Сегодня Марина уехала в другой город на несколько дней. Они уехали с самого утра всей своей шоблой. Я проводил их на вокзале. Смешные такие, серьезные, с музыкальными инструментами наперевес. Какая-то халтура у них там подвернулась. Дерьмовое место и хорошие деньги. Всегда так, либо одно, либо другое.

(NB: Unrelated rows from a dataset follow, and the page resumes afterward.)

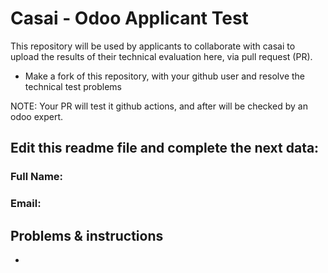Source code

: # Casai - Odoo Applicant Test

This repository will be used by applicants to collaborate with casai to upload the results of their technical evaluation here, via pull request (PR).

* Make a fork of this repository, with your github user and resolve the technical test problems

NOTE: Your PR will test it github actions, and after will be checked by an odoo expert.

## Edit this readme file and complete the next data:
### Full Name: 
### Email: 

## Problems & instructions

* 
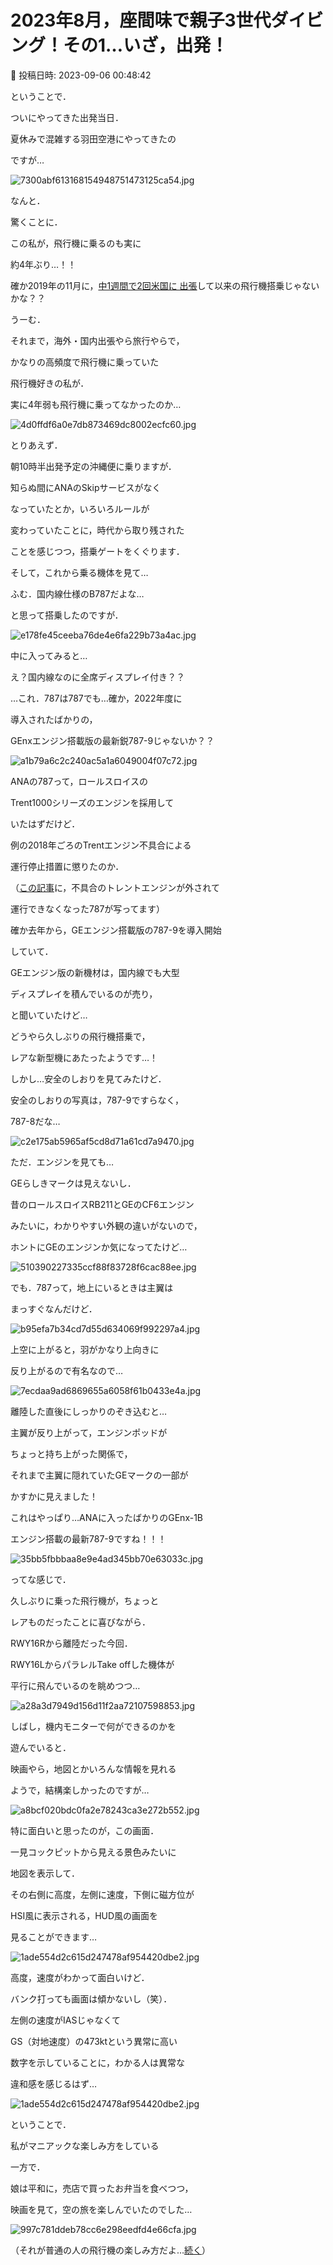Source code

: # 2023年8月，座間味で親子3世代ダイビング！その1…いざ，出発！

📅 投稿日時: 2023-09-06 00:48:42

ということで．


ついにやってきた出発当日．


夏休みで混雑する羽田空港にやってきたの


ですが…




![7300abf613168154948751473125ca54.jpg](images/7300abf613168154948751473125ca54.jpg)







なんと．


驚くことに．


この私が，飛行機に乗るのも実に


約4年ぶり…！！


確か2019年の11月に，[中1週間で2回米国に
出張](e0be8e99dcaa7131dcb3a21424485caae.md)して以来の飛行機搭乗じゃないかな？？





うーむ．


それまで，海外・国内出張やら旅行やらで，


かなりの高頻度で飛行機に乗っていた


飛行機好きの私が．


実に4年弱も飛行機に乗ってなかったのか…




![4d0ffdf6a0e7db873469dc8002ecfc60.jpg](images/4d0ffdf6a0e7db873469dc8002ecfc60.jpg)







とりあえず．


朝10時半出発予定の沖縄便に乗りますが．


知らぬ間にANAのSkipサービスがなく


なっていたとか，いろいろルールが


変わっていたことに，時代から取り残された


ことを感じつつ，搭乗ゲートをくぐります．





そして，これから乗る機体を見て…


ふむ．国内線仕様のB787だよな…


と思って搭乗したのですが．




![e178fe45ceeba76de4e6fa229b73a4ac.jpg](images/e178fe45ceeba76de4e6fa229b73a4ac.jpg)







中に入ってみると…


え？国内線なのに全席ディスプレイ付き？？





…これ．787は787でも…確か，2022年度に


導入されたばかりの，


GEnxエンジン搭載版の最新鋭787-9じゃないか？？




![a1b79a6c2c240ac5a1a6049004f07c72.jpg](images/a1b79a6c2c240ac5a1a6049004f07c72.jpg)







ANAの787って，ロールスロイスの


Trent1000シリーズのエンジンを採用して


いたはずだけど．


例の2018年ごろのTrentエンジン不具合による


運行停止措置に懲りたのか．


（[この記事](ec959ccef6e54ecfd0505637ee8a810f2.md)に，不具合のトレントエンジンが外されて


運行できなくなった787が写ってます）





確か去年から，GEエンジン搭載版の787-9を導入開始


していて．


GEエンジン版の新機材は，国内線でも大型


ディスプレイを積んでいるのが売り，


と聞いていたけど…





どうやら久しぶりの飛行機搭乗で，


レアな新型機にあたったようです…！





しかし…安全のしおりを見てみたけど．


安全のしおりの写真は，787-9ですらなく，


787-8だな…




![c2e175ab5965af5cd8d71a61cd7a9470.jpg](images/c2e175ab5965af5cd8d71a61cd7a9470.jpg)







ただ．エンジンを見ても…


GEらしきマークは見えないし．


昔のロールスロイスRB211とGEのCF6エンジン


みたいに，わかりやすい外観の違いがないので，


ホントにGEのエンジンか気になってたけど…




![510390227335ccf88f83728f6cac88ee.jpg](images/510390227335ccf88f83728f6cac88ee.jpg)







でも．787って，地上にいるときは主翼は


まっすぐなんだけど．




![b95efa7b34cd7d55d634069f992297a4.jpg](images/b95efa7b34cd7d55d634069f992297a4.jpg)







上空に上がると，羽がかなり上向きに


反り上がるので有名なので…




![7ecdaa9ad6869655a6058f61b0433e4a.jpg](images/7ecdaa9ad6869655a6058f61b0433e4a.jpg)







離陸した直後にしっかりのぞき込むと…


主翼が反り上がって，エンジンポッドが


ちょっと持ち上がった関係で，


それまで主翼に隠れていたGEマークの一部が


かすかに見えました！


これはやっぱり…ANAに入ったばかりのGEnx-1B


エンジン搭載の最新787-9ですね！！！




![35bb5fbbbaa8e9e4ad345bb70e63033c.jpg](images/35bb5fbbbaa8e9e4ad345bb70e63033c.jpg)







ってな感じで．


久しぶりに乗った飛行機が，ちょっと


レアものだったことに喜びながら．


RWY16Rから離陸だった今回．


RWY16LからパラレルTake offした機体が


平行に飛んでいるのを眺めつつ…




![a28a3d7949d156d11f2aa72107598853.jpg](images/a28a3d7949d156d11f2aa72107598853.jpg)







しばし，機内モニターで何ができるのかを


遊んでいると．


映画やら，地図とかいろんな情報を見れる


ようで，結構楽しかったのですが…




![a8bcf020bdc0fa2e78243ca3e272b552.jpg](images/a8bcf020bdc0fa2e78243ca3e272b552.jpg)







特に面白いと思ったのが，この画面．


一見コックピットから見える景色みたいに


地図を表示して．


その右側に高度，左側に速度，下側に磁方位が


HSI風に表示される，HUD風の画面を


見ることができます…




![1ade554d2c615d247478af954420dbe2.jpg](images/1ade554d2c615d247478af954420dbe2.jpg)







高度，速度がわかって面白いけど．


バンク打っても画面は傾かないし（笑）．


左側の速度がIASじゃなくて


GS（対地速度）の473ktという異常に高い


数字を示していることに，わかる人は異常な


違和感を感じるはず…




![1ade554d2c615d247478af954420dbe2.jpg](images/1ade554d2c615d247478af954420dbe2.jpg)







ということで．


私がマニアックな楽しみ方をしている


一方で．


娘は平和に，売店で買ったお弁当を食べつつ，


映画を見て，空の旅を楽しんでいたのでした…




![997c781ddeb78cc6e298eedfd4e66cfa.jpg](images/997c781ddeb78cc6e298eedfd4e66cfa.jpg)







（それが普通の人の飛行機の楽しみ方だよ…[続く](e47dca67764f5674bf599bbcf2eb1288b.md)）
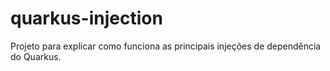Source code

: # quarkus-injection
Projeto para explicar como funciona as principais injeções de dependência do Quarkus.
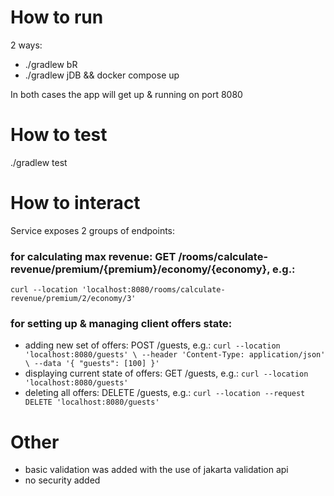 # How to run
2 ways:
- ./gradlew bR
- ./gradlew jDB && docker compose up

In both cases the app will get up & running on port 8080

# How to test
./gradlew test

# How to interact
Service exposes 2 groups of endpoints:
### for calculating max revenue: GET /rooms/calculate-revenue/premium/{premium}/economy/{economy}, e.g.:
  `curl --location 'localhost:8080/rooms/calculate-revenue/premium/2/economy/3'`

### for setting up & managing client offers state:
- adding new set of offers: POST /guests, e.g.:
`curl --location 'localhost:8080/guests' \
  --header 'Content-Type: application/json' \
  --data '{
  "guests": [100]
  }'
`
- displaying current state of offers: GET /guests, e.g.:
`curl --location 'localhost:8080/guests'`
- deleting all offers: DELETE /guests, e.g.:
`curl --location --request DELETE 'localhost:8080/guests'`

# Other
- basic validation was added with the use of jakarta validation api
- no security added 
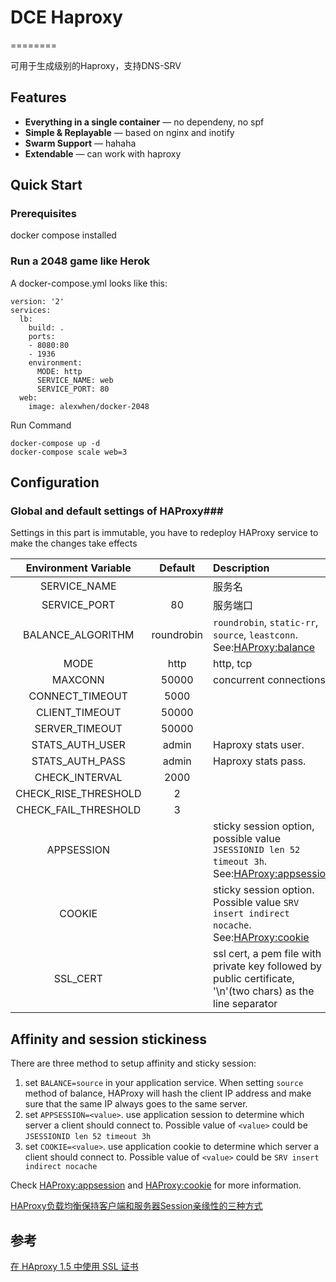 # DCE Haproxy
========

可用于生成级别的Haproxy，支持DNS-SRV

## Features

* **Everything in a single container** — no dependeny, no spf
* **Simple & Replayable** — based on nginx and inotify
* **Swarm Support** — hahaha
* **Extendable** — can work with haproxy


## Quick Start

### Prerequisites

docker compose installed

### Run a 2048 game like Herok

A docker-compose.yml looks like this:

	version: '2'
	services:
	  lb:
	    build: .
	    ports: 
	    - 8080:80
	    - 1936
	    environment:
	      MODE: http
	      SERVICE_NAME: web
	      SERVICE_PORT: 80
	  web:
	    image: alexwhen/docker-2048
      
Run Command
      
	docker-compose up -d
	docker-compose scale web=3
	
## Configuration

### Global and default settings of HAProxy###

Settings in this part is immutable, you have to redeploy HAProxy service to make the changes take effects

|Environment Variable|Default|Description|
|:-----:|:-----:|:----------|
|SERVICE_NAME| | 服务名|
|SERVICE_PORT|80|服务端口|
|BALANCE_ALGORITHM|roundrobin|`roundrobin`, `static-rr`, `source`, `leastconn`. See:[HAProxy:balance](https://cbonte.github.io/haproxy-dconv/configuration-1.5.html#4-balance)|
|MODE|http|http, tcp|
|MAXCONN|50000|concurrent connections|
|CONNECT_TIMEOUT|5000||
|CLIENT_TIMEOUT|50000||
|SERVER_TIMEOUT|50000||
|STATS_AUTH_USER|admin|Haproxy stats user.|
|STATS_AUTH_PASS|admin|Haproxy stats pass.|
|CHECK_INTERVAL|2000||
|CHECK_RISE_THRESHOLD|2||
|CHECK_FAIL_THRESHOLD|3||
|APPSESSION||sticky session option, possible value `JSESSIONID len 52 timeout 3h`. See:[HAProxy:appsession](http://cbonte.github.io/haproxy-dconv/configuration-1.5.html#4-appsession)|
|COOKIE||sticky session option. Possible value `SRV insert indirect nocache`. See:[HAProxy:cookie](http://cbonte.github.io/haproxy-dconv/configuration-1.5.html#4-cookie)|
|SSL_CERT||ssl cert, a pem file with private key followed by public certificate, '\n'(two chars) as the line separator|


## Affinity and session stickiness

There are three method to setup affinity and sticky session:

1. set `BALANCE=source` in your application service. When setting `source` method of balance, HAProxy will hash the client IP address and make sure that the same IP always goes to the same server.
2. set `APPSESSION=<value>`. use application session to determine which server a client should connect to. Possible value of `<value>` could be `JSESSIONID len 52 timeout 3h`
2. set `COOKIE=<value>`. use application cookie to determine which server a client should connect to. Possible value of `<value>` could be `SRV insert indirect nocache`

Check [HAProxy:appsession](http://cbonte.github.io/haproxy-dconv/configuration-1.5.html#4-appsession) and [HAProxy:cookie](http://cbonte.github.io/haproxy-dconv/configuration-1.5.html#4-cookie) for more information.

[HAProxy负载均衡保持客户端和服务器Session亲缘性的三种方式](http://www.tuicool.com/articles/vuERr2)

## 参考

[在 HAproxy 1.5 中使用 SSL 证书](http://www.oschina.net/translate/haproxy-ssl-termation-pass-through)
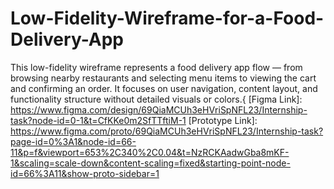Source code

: # Low-Fidelity-Wireframe-for-a-Food-Delivery-App
This low-fidelity wireframe represents a food delivery app flow — from browsing nearby restaurants and selecting menu items to viewing the cart and confirming an order. It focuses on user navigation, content layout, and functionality structure without detailed visuals or colors.{
[Figma Link]: https://www.figma.com/design/69QiaMCUh3eHVriSpNFL23/Internship-task?node-id=0-1&t=CfKKe0m2SfTTftiM-1
[Prototype Link]: https://www.figma.com/proto/69QiaMCUh3eHVriSpNFL23/Internship-task?page-id=0%3A1&node-id=66-11&p=f&viewport=653%2C340%2C0.04&t=NzRCKAadwGba8mKF-1&scaling=scale-down&content-scaling=fixed&starting-point-node-id=66%3A11&show-proto-sidebar=1
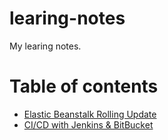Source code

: # learing-notes
My learing notes.

# Table of contents

* [Elastic Beanstalk Rolling Update](https://github.com/a179346/learing-notes/blob/main/rolling_update.md)
* [CI/CD with Jenkins & BitBucket](https://github.com/a179346/learing-notes/blob/main/ci_cd_with_jenkins_bitbucket.md)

Поэтому теперь я был абсолютно спокоен. В кои-то веки абсолютно все было будто предрешено на несколько дней вперед. Никто не завалится под вечер, никакого пьяного бреда в сигаретном дыму, никаких пустых бутылок на кухне под столом. Но теперь это словно бы и не в радость. Воспринимается как нечто нормальное и все. А вот от елки есть радость, просто радость. Простая и понятная. Может я все же впал в детство? Или же не покидал его? Все же земной шар вращается непросто так, иногда все в очередной раз становится с ног на голову.
Остаток дня я провел за компьютером, перечитывая и переосмысливая написанное. Забавный процесс. Надо было привести все в полный порядок, перед тем как навсегда отложить в стол. Отложить, чтобы очиститься для нового. Круговорот вещей в природе. Вещей и физических и духовных. Все вращается. Иначе бы не было смысла заканчивать один роман, начиная другой. Можно было бы бесконечно писать тот единственный, ради которого существует все это влечение.
А может так оно и есть? И во всем этом нет никакого смысла? Спрашивать себя можно бесконечно, но этот вопрос задаю не я, этот вопрос рождает лишь пустота, которая незамедлительно приходит в паузе между настоящим.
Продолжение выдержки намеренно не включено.